Where Do LLMs Still Struggle? An In-Depth Analysis of Code Generation Benchmarks
This work addresses a gap in understanding LLM limitations in code generation, providing insights for researchers and developers to improve model capabilities, though it is incremental as it builds on existing benchmarks.
The paper analyzed code generation tasks across four benchmarks to identify where large language models (LLMs) consistently fail, revealing four recurring patterns of weaknesses and common complications in tasks that lead to failure.

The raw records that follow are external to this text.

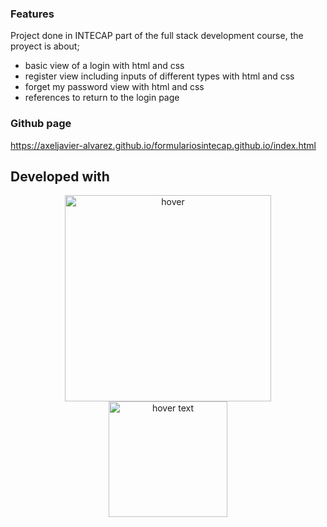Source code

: ### Features
Project done in INTECAP part of the full stack development course, the proyect is about;
- basic view of a login with html and css
- register view including inputs of different types with html and css
- forget my password view with html and css
- references to return to the login page

### Github page

https://axeljavier-alvarez.github.io/formulariosintecap.github.io/index.html

## Developed with
<p align="center">
 <img src="https://cdn-icons-png.flaticon.com/512/732/732212.png" width="330" title="hover" align="center">
    <img src="https://upload.wikimedia.org/wikipedia/commons/thumb/d/d5/CSS3_logo_and_wordmark.svg/1200px-CSS3_logo_and_wordmark.svg.png" width="190" height="185" title="hover text" align="center">
</p>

Large Language Models (LLMs) have achieved remarkable success in code generation, and the race to improve their performance has become a central focus of AI research. Benchmarks and leaderboards are increasingly popular, offering quantitative rankings of LLMs. However, they provide limited insight into the tasks that LLMs consistently fail to solve - information that is crucial for understanding current limitations and guiding the development of more capable models. To address this gap, we examined code generation tasks across four popular benchmarks, identifying those that major LLMs are most likely to fail. To understand the causes of these failures, we investigated whether the static complexity of solution code contributes to them, followed by a systematic inspection of 114 tasks that LLMs consistently struggled with. Our analysis revealed four recurring patterns of weaknesses in LLMs, as well as common complications within benchmark tasks that most often lead to failure.